Task: Determine which lines of the records include the word "paired", and copy them.

Supplied material:
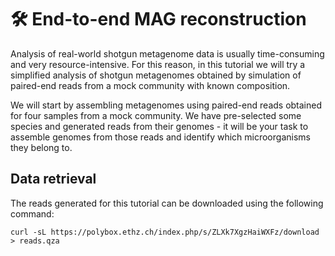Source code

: # 🛠️ End-to-end MAG reconstruction

Analysis of real-world shotgun metagenome data is usually time-consuming and very resource-intensive. For this reason, 
in this tutorial we will try a simplified analysis of shotgun metagenomes obtained by simulation of paired-end reads from 
a mock community with known composition.

We will start by assembling metagenomes using paired-end reads obtained for four samples from a mock community. 
We have pre-selected some species and generated reads from their genomes - it will be your task to assemble genomes from 
those reads and identify which microorganisms they belong to.

## Data retrieval

The reads generated for this tutorial can be downloaded using the following command:
```{code} bash
curl -sL https://polybox.ethz.ch/index.php/s/ZLXk7XgzHaiWXFz/download > reads.qza
```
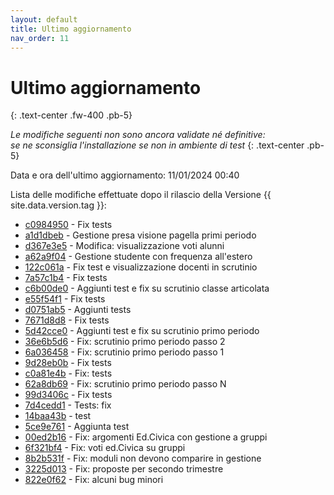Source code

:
 ```yaml
---
layout: default
title: Ultimo aggiornamento
nav_order: 11
---
```


# Ultimo aggiornamento
{: .text-center .fw-400 .pb-5}

_Le modifiche seguenti non sono ancora validate né definitive:<br>se ne sconsiglia l'installazione se non in ambiente di test_
{: .text-center .pb-5}

Data e ora dell'ultimo aggiornamento: 11/01/2024 00:40

Lista delle modifiche effettuate dopo il rilascio della Versione {{ site.data.version.tag }}:

- [c0984950](http://github.com/iisgiua/giuaschool/commit/c098495043c2973a212bcd0aa1165a824a56ec84) - Fix tests
- [a1d1dbeb](http://github.com/iisgiua/giuaschool/commit/a1d1dbeb5c6c02b7218b44368d2164f19414be09) - Gestione presa visione pagella primi periodo
- [d367e3e5](http://github.com/iisgiua/giuaschool/commit/d367e3e53e00ef48e290f95e86f3967d91ba87dc) - Modifica: visualizzazione voti alunni
- [a62a9f04](http://github.com/iisgiua/giuaschool/commit/a62a9f047bc9890c1c9f42fb3ffcc404d9562929) - Gestione studente con frequenza all'estero
- [122c061a](http://github.com/iisgiua/giuaschool/commit/122c061a4f3ad35e01c74350b9669363089e5dac) - Fix test e visualizzazione docenti in scrutinio
- [7a57c1b4](http://github.com/iisgiua/giuaschool/commit/7a57c1b42b4bb36c1462805ac8ef7bcf55b5fbef) - Fix tests
- [c6b00de0](http://github.com/iisgiua/giuaschool/commit/c6b00de05779e6bb1c3f63a3704ec0f780d1d51e) - Aggiunti test e fix su scrutinio classe articolata
- [e55f54f1](http://github.com/iisgiua/giuaschool/commit/e55f54f1e7d82cb8cdb2710b871704ec964bc035) - Fix tests
- [d0751ab5](http://github.com/iisgiua/giuaschool/commit/d0751ab56ce05f9c4e701a44c60be44fcbfb1926) - Aggiunti tests
- [7671d8d8](http://github.com/iisgiua/giuaschool/commit/7671d8d85d9b1991858742b7e54b935e117fa963) - Fix tests
- [5d42cce0](http://github.com/iisgiua/giuaschool/commit/5d42cce094acee24cfe23590e9d362e1860480a3) - Aggiunti test e fix su scrutinio primo periodo
- [36e6b5d6](http://github.com/iisgiua/giuaschool/commit/36e6b5d656a92fc6fc77e44503f4f156542b0ef2) - Fix: scrutinio primo periodo passo 2
- [6a036458](http://github.com/iisgiua/giuaschool/commit/6a03645802fd5ecaf8a3c09c4bd86e47c93ab54d) - Fix: scrutinio primo periodo passo 1
- [9d28eb0b](http://github.com/iisgiua/giuaschool/commit/9d28eb0bb3efdeca62a7c4fdf62d910877f544e8) - Fix tests
- [c0a81e4b](http://github.com/iisgiua/giuaschool/commit/c0a81e4bab6d7a333a8992d4e86562e322ebd7a1) - Fix: tests
- [62a8db69](http://github.com/iisgiua/giuaschool/commit/62a8db697288b06b726d1aeea4fecce61b6cc4d2) - Fix: scrutinio primo periodo passo N
- [99d3406c](http://github.com/iisgiua/giuaschool/commit/99d3406ccce6adb936a7a5b9274c69a6b7c60eb4) - Fix tests
- [7d4cedd1](http://github.com/iisgiua/giuaschool/commit/7d4cedd1bce84fa4b5001b0eb5546b909da16a9f) - Tests: fix
- [14baa43b](http://github.com/iisgiua/giuaschool/commit/14baa43b08f1d3b2be7b3b831e1d04b6f8639192) - test
- [5ce9e761](http://github.com/iisgiua/giuaschool/commit/5ce9e7618f65a42ed281bbec1a7d0f8aca70b3a6) - Aggiunta test
- [00ed2b16](http://github.com/iisgiua/giuaschool/commit/00ed2b162ba9b9f032a5ec8e6d563021d4162278) - Fix: argomenti Ed.Civica con gestione a gruppi
- [6f321bf4](http://github.com/iisgiua/giuaschool/commit/6f321bf4827a35529b68a2891200324d02ba8bbb) - Fix: voti ed.Civica su gruppi
- [8b2b531f](http://github.com/iisgiua/giuaschool/commit/8b2b531f25c18b16d315ea031aa7962f42a71c34) - Fix: moduli non devono comparire in gestione
- [3225d013](http://github.com/iisgiua/giuaschool/commit/3225d013760aeed34cdbf5694335059a1e79877a) - Fix: proposte per secondo trimestre
- [822e0f62](http://github.com/iisgiua/giuaschool/commit/822e0f628c22d520413c77f0e86628aab48278d1) - Fix: alcuni bug minori


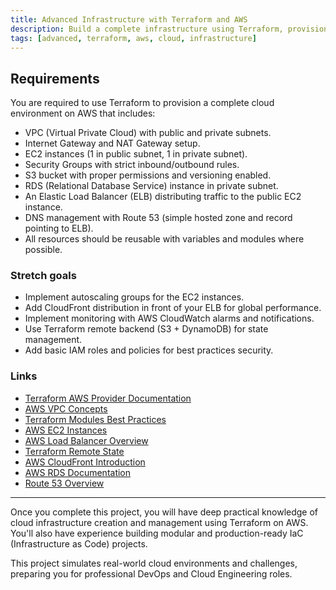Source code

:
 ```yaml
---
title: Advanced Infrastructure with Terraform and AWS
description: Build a complete infrastructure using Terraform, provisioning a scalable, secure, and highly available environment on AWS.
tags: [advanced, terraform, aws, cloud, infrastructure]
---
```


## Requirements

You are required to use Terraform to provision a complete cloud environment on AWS that includes:

- VPC (Virtual Private Cloud) with public and private subnets.
- Internet Gateway and NAT Gateway setup.
- EC2 instances (1 in public subnet, 1 in private subnet).
- Security Groups with strict inbound/outbound rules.
- S3 bucket with proper permissions and versioning enabled.
- RDS (Relational Database Service) instance in private subnet.
- An Elastic Load Balancer (ELB) distributing traffic to the public EC2 instance.
- DNS management with Route 53 (simple hosted zone and record pointing to ELB).
- All resources should be reusable with variables and modules where possible.

### **Stretch goals**

- Implement autoscaling groups for the EC2 instances.
- Add CloudFront distribution in front of your ELB for global performance.
- Implement monitoring with AWS CloudWatch alarms and notifications.
- Use Terraform remote backend (S3 + DynamoDB) for state management.
- Add basic IAM roles and policies for best practices security.

### Links

- [Terraform AWS Provider Documentation](https://registry.terraform.io/providers/hashicorp/aws/latest/docs)
- [AWS VPC Concepts](https://docs.aws.amazon.com/vpc/latest/userguide/what-is-amazon-vpc.html)
- [Terraform Modules Best Practices](https://developer.hashicorp.com/terraform/language/modules/develop)
- [AWS EC2 Instances](https://docs.aws.amazon.com/AWSEC2/latest/UserGuide/Instances.html)
- [AWS Load Balancer Overview](https://docs.aws.amazon.com/elasticloadbalancing/latest/userguide/what-is-load-balancing.html)
- [Terraform Remote State](https://developer.hashicorp.com/terraform/language/state/remote)
- [AWS CloudFront Introduction](https://docs.aws.amazon.com/AmazonCloudFront/latest/DeveloperGuide/Introduction.html)
- [AWS RDS Documentation](https://docs.aws.amazon.com/rds/index.html)
- [Route 53 Overview](https://docs.aws.amazon.com/Route53/latest/DeveloperGuide/Welcome.html)

---

Once you complete this project, you will have deep practical knowledge of cloud infrastructure creation and management using Terraform on AWS. You'll also have experience building modular and production-ready IaC (Infrastructure as Code) projects.

This project simulates real-world cloud environments and challenges, preparing you for professional DevOps and Cloud Engineering roles.

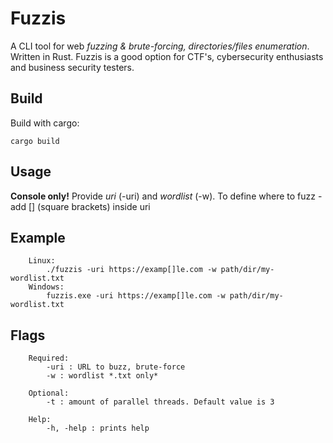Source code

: # Fuzzis
A CLI tool for web *fuzzing & brute-forcing, directories/files enumeration*. Written in Rust. 
Fuzzis is a good option for CTF's, cybersecurity enthusiasts and business security testers.

## Build
Build with cargo:
```
cargo build
```

## Usage 
**Console only!**
Provide *uri* (-uri) and *wordlist* (-w). 
To define where to fuzz - add [] (square brackets) inside uri
 
## Example
```
    Linux:
        ./fuzzis -uri https://examp[]le.com -w path/dir/my-wordlist.txt
    Windows:
        fuzzis.exe -uri https://examp[]le.com -w path/dir/my-wordlist.txt
```

## Flags
```
    Required:
        -uri : URL to buzz, brute-force
        -w : wordlist *.txt only*
    
    Optional:
        -t : amount of parallel threads. Default value is 3

    Help:
        -h, -help : prints help
    
```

Solution to the problem:
in this tutorial we will try a simplified analysis of shotgun metagenomes obtained by simulation of paired-end reads from 
We will start by assembling metagenomes using paired-end reads obtained for four samples from a mock community. 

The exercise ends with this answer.